Shortly after I began blogging, a dear friend of mine, Mary, committed suicide. The first experience I had with a cardinal was only days after her death. I was sitting in a meeting room at our church where we used to gather quite frequently. I was trying to keep my composure, but my tears kept sneaking out of staring eyes. I remember looking up while rolling a soggy tissue between my palms. I asked God to show me a sign that my friend was okay, to please let Mary know I’m sorry and that I miss her. (You see, everyone who is affected by suicide always thinks they could have done something to prevent it). When I left the meeting and was driving through the parking lot, a cardinal flew right in front of my windshield, landed on the ground, and then hopped across the pavement. It was like the story, Make Way for Ducklings, only it was a cardinal marching across the road instead of ducks. I had an indescribable euphoric feeling of peace and comfort. I knew without a doubt that God had heard me. I went from sad to happy in an instant. The cardinal then flew to the fence beside the driveway and just stared at me. Another time I gave a “Sisterhood Award” to Mary’s sister. After I notified her of the award, I looked in my backyard and it was swarming in red. There must have been a dozen cardinals! These are only a few of the many synchronicities that have occurred and still do. I am so grateful I still experience cardinal joy three years after Mary’s passing.

**I wrote this shortly after Mary’s death (before the first cardinal experience). It’s how I got my grief out:

A Dreadful Storm

Mary was a friend of mine
Who only wanted to be free.
She came into my life one day
Like a ship that sails the sea.

Mary paddled ahead for inner peace
And tried so hard to win,
But the rocky waters she sailed upon
Wore her life too thin.

Although she had the kindest heart
That was simple, pure and true,
She led a life of disbelief
Never knowing what to do.

I tried to help give Mary hope
That no matter what’s been done,
She could have a better life
And still have lots of fun.

But like a storm can sink a ship
Mary struggled, couldn’t win.
If only she’d surrendered,
Given time for peace within.

Rather than just letting go
And making a fresh start,
Mary took her life one day
With a bullet through her heart.

Now I am desolate and alone
From the loss of a good friend
Who sadly could not carry on
Until her destined end.

And like a ship that sails the sea
I will navigate ahead,
But when I face a dreadful storm
I will turn to God instead.

2. As I had recounted on your “Cardinal” blog, I had similar experiences with a pair of cardinals in relation to the passing of my parents. There was a solace brought about by the appearance of these glorious birds. Tell us what they personally have brought to your life.

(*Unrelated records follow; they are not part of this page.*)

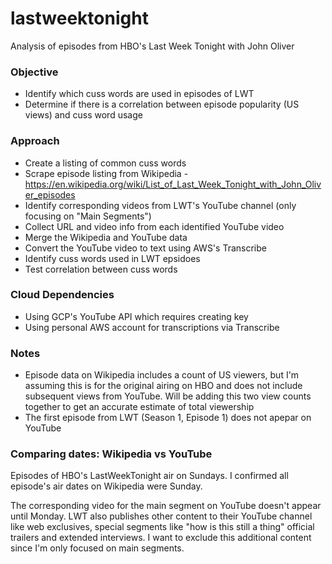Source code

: # lastweektonight
Analysis of episodes from HBO's Last Week Tonight with John Oliver

### Objective
* Identify which cuss words are used in episodes of LWT
* Determine if there is a correlation between episode popularity (US views) and cuss word usage

### Approach
* Create a listing of common cuss words
* Scrape episode listing from Wikipedia - https://en.wikipedia.org/wiki/List_of_Last_Week_Tonight_with_John_Oliver_episodes
* Identify corresponding videos from LWT's YouTube channel (only focusing on "Main Segments")
* Collect URL and video info from each identified YouTube video
* Merge the Wikipedia and YouTube data
* Convert the YouTube video to text using AWS's Transcribe
* Identify cuss words used in LWT epsidoes
* Test correlation between cuss words 

### Cloud Dependencies
* Using GCP's YouTube API which requires creating key
* Using personal AWS account for transcriptions via Transcribe

### Notes
* Episode data on Wikipedia includes a count of US viewers, but I'm assuming this is for the original airing on HBO and does not include subsequent views from YouTube. Will be adding this two view counts together to get an accurate estimate of total viewership
* The first episode from LWT (Season 1, Episode 1) does not apepar on YouTube

### Comparing dates: Wikipedia vs YouTube
Episodes of HBO's LastWeekTonight air on Sundays. I confirmed all episode's air dates on Wikipedia were Sunday.

The corresponding video for the main segment on YouTube doesn't appear until Monday. LWT also publishes other content to their YouTube channel like web exclusives, special segments like "how is this still a thing" official trailers and extended interviews. I want to exclude this additional content since I'm only focused on main segments.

I was so happy when you shared your experience with me, Walt. Thank you for doing that. Several others have, too. One day I’d love to publish a collection of all the cardinal stories!

For me, the cardinals offer hope and reaffirm my faith. Did you know the beautiful red birds are regarded by Native Americans as highly spiritual? They believe cardinals symbolize self-worth, creativity and intuition. Their chirps remind us to listen closely and pay attention. The cardinal’s bright red color reaffirms that everything we do is meaningful and colorful. We are all connected, and many Native Americans believe that loved ones who have died come back to visit in the form of cardinals. Keep reading and you’ll gain a deeper understanding of how this all comes together for me.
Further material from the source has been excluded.